And here it comes to view that Lincoln's moral resolutions led him far asunder from the multitudes. It is here that Lincoln's isolation takes departure. This parting of the ways needs noting narrowly. From his selection of his path for life the world at large draws back. Yet even so he still retains the world's applause. Here opens the true secret of his distinction, as of his excellence and power. This secret lies deeply hidden, and yet openly revealed in the comely balanced law his thoughtful wisdom led his noble will loyally to admire, adopt, and struggle unto death to keep.

What now in true precision was this comely, balanced programme of a moral life that Lincoln's wisdom led his will to adopt? Here is the apex of this study. That it is not beyond man's reach, the world's applause and Lincoln's lowly plainness and full accessibility may well encourage any man to hope. That this inquiry should stand unanswered, or be answered heedlessly, or with any vagueness, is unworthy of our day or of our land. But in the answer should be verbally embodied adequate and intelligible explanation of Lincoln's moral majesty, of his unexampled intimateness with every sort of men, and of an undivided world's applause.

These tests are heeded by the answer which this study ventures to suggest, when it says that Lincoln's thoughtful ponderings on the ways of God, on the souls and lives of men, on the microcosm in every man, and on the principles of all society, revealed to him the obligation, in deference to himself, to his neighbor, and to his God, and with full heed to immortality, to choose and follow to its full perfection the law of even truth and love. To be fair, and kind, and pure, as a lowly, kingly child of God – this was the wisdom, the obligation, the aspiration of Lincoln's life. This was the moral sum and substance of his thoughtful, free, obedient life. Here in brief and in full is Lincoln's character.

In such a character is Godlike potency, and fluency, and dignity. Within its easy interplay is true simplicity, and unison. Within its harmony shines the eye of beauty. Amid all turbulence it holds serene. Its movements convey a majesty that awakens deference. It is free, like God, to devise, adjust, and originate, ever having inner power creatively to overcome or reconcile outright antagonism. Its thoughtfulness has a master's power to divide, combine, and comprehend. It can gaze unblenched and unamazed into the awful face of evil. It can plant and wield a leverage that can overturn every evil argument. In its finished ministry it can present a portrait of the human soul true to its very life. In such a character, though compassed in a single life, and marked with signal modesty, there dwells a fulness adequate to delineate and comprehend all the mighty magnitudes within the moral universe.
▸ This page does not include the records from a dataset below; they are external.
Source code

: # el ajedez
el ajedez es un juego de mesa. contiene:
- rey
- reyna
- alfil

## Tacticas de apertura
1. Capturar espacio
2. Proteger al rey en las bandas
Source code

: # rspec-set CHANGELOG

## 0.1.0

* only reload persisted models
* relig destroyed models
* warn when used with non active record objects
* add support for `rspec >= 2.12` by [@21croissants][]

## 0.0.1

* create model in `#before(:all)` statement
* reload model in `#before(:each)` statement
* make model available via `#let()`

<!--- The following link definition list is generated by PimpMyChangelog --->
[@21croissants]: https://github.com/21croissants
Such is the character that Lincoln's life leads all the world to admire. Its beauty lies enshrined within the blended light of wisdom, freedom and obedience along the way where loyalty, charity, humility and hope of immortality shine ever brighter unto perfect day. Here is wisdom. And here is worth. And here these two are one.

Lincoln's Preference

In the chapter just concluded, the field of ethics is termed a "universe." In the chapter upon Theodicy, it was noted that in Lincoln's most thoughtful ponderings, the great world of reality that passes under the name of physics, or the physical world, seemed to lie outside the field of his concern. Here is a matter demanding something more than a bare allusion. The ponderable universe of material things has impressive majesty. It is too solid and real and present in our life to be ignored. Among the stars and beneath the hills and within the seas are solid and substantial verities. We are environed by their influences on every side. It is deep within their strong embrace that our predetermined fate is being continuously unrolled. What can be the scope and what must be the value of any view of ethics or any plan of life in which this solid, ever-present, all-embracing material world is so indifferently esteemed?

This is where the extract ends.